Na cerimônia de sua diplomação no Tribunal Superior Eleitoral (TSE) como presidente eleito, Jair Bolsonaro anunciou “um novo tempo”, em que “o poder popular não precisa mais de intermediação”. Referiu-se de modo específico às “novas tecnologias” - presumivelmente a internet e suas redes sociais - que “permitiram uma relação direta entre o eleitor e seus representantes”.
É um discurso coerente com a suposição de que a articulação dos simpatizantes de Bolsonaro nas redes sociais teria sido o fator determinante do sucesso eleitoral do deputado. É irrelevante discutir aqui se essa conclusão é procedente ou não; o que interessa é que Bolsonaro parece realmente acreditar que esse poder de mobilização virtual é expressão fiel da democracia no que ele chama de “novo tempo”.
É preocupante que o futuro presidente considere prescindível a “intermediação” para o exercício do “poder popular”. Tal análise comporta outra interpretação, também derivada das “novas tecnologias”.
O parágrafo único do artigo 1.º da Constituição diz que “todo o poder emana do povo”, que o exerce “por meio de representantes eleitos”. Portanto, a democracia brasileira é representativa, isto é, tem como princípio justamente a intermediação.
Parece claro que Bolsonaro quis se referir ao fato de que hoje, graças às redes sociais, é possível aos eleitores interagir com os políticos - e exercer pressão sobre eles - de forma direta. Mas também parece claro que Bolsonaro está flertando perigosamente com a ideia de democracia direta, em que se dispensam as instituições características do sistema representativo, sobretudo o Congresso. Na visão bolsonarista, o “poder popular” pode se confundir com a gritaria do submundo da internet, ambiente onde proliferam notícias falsas e mentiras de toda sorte e onde o diálogo é simplesmente inexistente. Ali, tem poder quem grita em letras maiúsculas.
Bolsonaro reitera, assim, seu repúdio à política tradicional - embora ele mesmo seja um parlamentar com quase três décadas de Câmara. Deixa claro, antes mesmo de tomar posse, que considera muito mais democrático o burburinho anônimo e irresponsável das redes sociais do que a discussão formal da política e da administração no Congresso. Subjacente a seu discurso está a noção de que nenhum político eleito pelos meios tradicionais representa de fato os anseios populares e que só a mobilização de ruidosa militância, tal como aconteceu nas últimas eleições, é entendida como manifestação da vontade dos cidadãos, à qual todos devem se submeter.

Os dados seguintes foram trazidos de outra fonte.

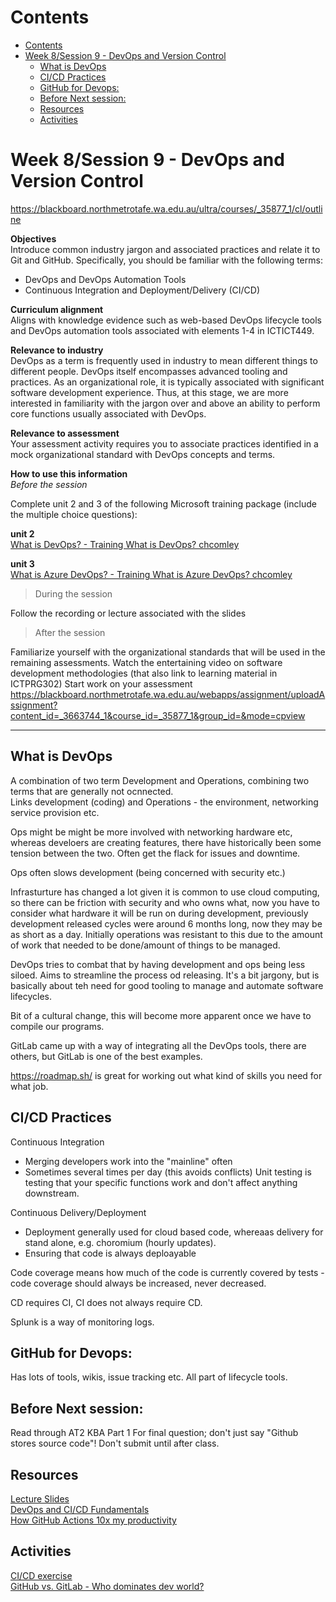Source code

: # Contents
- [Contents](#contents)
- [Week 8/Session 9 - DevOps and Version Control](#week-8session-9---devops-and-version-control)
  - [What is DevOps](#what-is-devops)
  - [CI/CD Practices](#cicd-practices)
  - [GitHub for Devops:](#github-for-devops)
  - [Before Next session:](#before-next-session)
  - [Resources](#resources)
  - [Activities](#activities)


# Week 8/Session 9 - DevOps and Version Control
https://blackboard.northmetrotafe.wa.edu.au/ultra/courses/_35877_1/cl/outline

**Objectives**  
Introduce common industry jargon and associated practices and relate it to Git and GitHub. Specifically, you should be familiar with the following terms:
* DevOps and DevOps Automation Tools
* Continuous Integration and Deployment/Delivery (CI/CD) 

**Curriculum alignment**  
Aligns with knowledge evidence such as web-based DevOps lifecycle tools and DevOps automation tools associated with elements 1-4 in ICTICT449.

**Relevance to industry**  
DevOps as a term is frequently used in industry to mean different things to different people. DevOps itself encompasses advanced tooling and practices. As an organizational role, it is typically associated with significant software development experience. Thus, at this stage, we are more interested in familiarity with the jargon over and above an ability to perform core functions usually associated with DevOps.

**Relevance to assessment**  
Your assessment activity requires you to associate practices identified in a mock organizational standard with DevOps concepts and terms.

**How to use this information**  
*Before the session*

Complete unit 2 and 3 of the following Microsoft training package (include the multiple choice questions):

**unit 2**  
[What is DevOps? - Training What is DevOps? chcomley](https://learn.microsoft.com/en-us/training/modules/get-started-with-devops/2-what-is-devops)


**unit 3**  
[What is Azure DevOps? - Training What is Azure DevOps? chcomley](https://learn.microsoft.com/en-us/training/modules/get-started-with-devops/3-what-is-azure-devops)

 

> During the session


Follow the recording or lecture associated with the slides

> After the session


Familiarize yourself with the organizational standards that will be used in the remaining assessments.
Watch the entertaining video on software development methodologies (that also link to learning material in ICTPRG302)
Start work on your assessment  
https://blackboard.northmetrotafe.wa.edu.au/webapps/assignment/uploadAssignment?content_id=_3663744_1&course_id=_35877_1&group_id=&mode=cpview

___

## What is DevOps
A combination of two term Development and Operations, combining two terms that are generally not ocnnected.  
Links development (coding) and Operations - the environment, networking service provision etc.  

Ops might be might be more involved with networking hardware etc, whereas develoers are creating features, there have historically been some tension between the two. Often get the flack for issues and downtime.  

Ops often slows development (being concerned with security etc.)

Infrasturture has changed a lot given it is common to use cloud computing, so there can be friction with security and who owns what, now you have to consider what hardware it will be run on during development, previously development released cycles were around 6 months long, now they may be as short as a day. Initially operations was resistant to this due to the amount of work that needed to be done/amount of things to be managed.

DevOps tries to combat that by having development and ops being less siloed. Aims to streamline the process od releasing. It's a bit jargony, but is basically about teh need for good tooling to manage and automate software lifecycles.

Bit of a cultural change, this will become more apparent once we have to compile our programs.

GitLab came up with a way of integrating all the DevOps tools, there are others, but GitLab is one of the best examples.

https://roadmap.sh/ is great for working out what kind of skills you need for what job.

## CI/CD Practices
Continuous Integration
- Merging developers work into the "mainline" often
- Sometimes several times per day (this avoids conflicts)
Unit testing is testing that your specific functions work and don't affect anything downstream.

Continuous Delivery/Deployment
- Deployment generally used for cloud based code, whereaas delivery for stand alone, e.g. choromium (hourly updates).
- Ensuring that code is always deploayable  
  
Code coverage means how much of the code is currently covered by tests - code coverage should always be increased, never decreased.

CD requires CI, CI does not always require CD.

Splunk is a way of monitoring logs. 

## GitHub for Devops:
Has lots of tools, wikis, issue tracking etc.
All part of lifecycle tools. 

## Before Next session: 
Read through AT2 KBA Part 1
For final question; don't just say "Github stores source code"!
Don't submit until after class.


## Resources
[Lecture Slides](./resources/civ-ipriot-devops.pptx)  
[DevOps and CI/CD Fundamentals](https://www.youtube.com/watch?v=2qlcY9LkFik&embeds_referring_euri=https%3A%2F%2Fblackboard.northmetrotafe.wa.edu.au%2F&source_ve_path=Mjg2NjY)  
[How GitHub Actions 10x my productivity](https://blackboard.northmetrotafe.wa.edu.au/webapps/blackboard/content/http/x3A/x2F/x2Fwww.youtube.com/x2Fwatch/x3Fv/x3DyfBtjLxn_6k)  


## Activities
[CI/CD exercise](https://coderefinery.github.io/testing/continuous-integration/)  
[GitHub vs. GitLab - Who dominates dev world?](http\x3A\x2F\x2Fwww.youtube.com\x2Fwatch\x3Fv\x3Dm_DcXayqFy8)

Esse raciocínio em nada difere daquele que defende o recurso sistemático a consultas populares como a única forma realmente democrática de expressão da opinião dos eleitores. A Constituição prevê essas consultas, mas os referendos e plebiscitos só podem ser convocados pelo Congresso, isto é, por representantes eleitos pelo povo, e em situações específicas. A democracia direta, sem intermediários, dispensa a busca de consenso - leva tudo quem tem mais votos -, podendo descambar na ditadura da maioria. Foi assim, legitimando suas arbitrariedades por meio de plebiscitos, que o chavismo construiu o desastre que se abate sobre a Venezuela. Se a intenção é evitar que o Brasil seja “a nova Venezuela”, como prometeu Eduardo Bolsonaro, filho do presidente eleito, o primeiro passo deveria ser respeitar a democracia representativa.
Como bem lembrou a presidente do TSE, ministra Rosa Weber, numa oportuna resposta às palavras do futuro chefe do Executivo, “em uma democracia (...), maioria e minoria, como protagonistas relevantes do processo decisório, hão de conviver sob a égide dos mecanismos constitucionais destinados à promoção do amplo debate”. E arrematou: “A democracia, não nos esqueçamos, repele a noção autoritária do pensamento único”.
Se é claro que os brasileiros expressaram nas urnas seu repúdio ao lulopetismo e à sua vocação autoritária, não é menos claro que o resultado das eleições de outubro passado não pode ser entendido como aval para a sujeição do País aos que se julgam maioria.
Como disse a ministra Rosa Weber, a essência da democracia é a “convivência de opostos”, o que demanda alto grau de sofisticação política de quem ocupa os mais altos postos da República, a começar pelo presidente.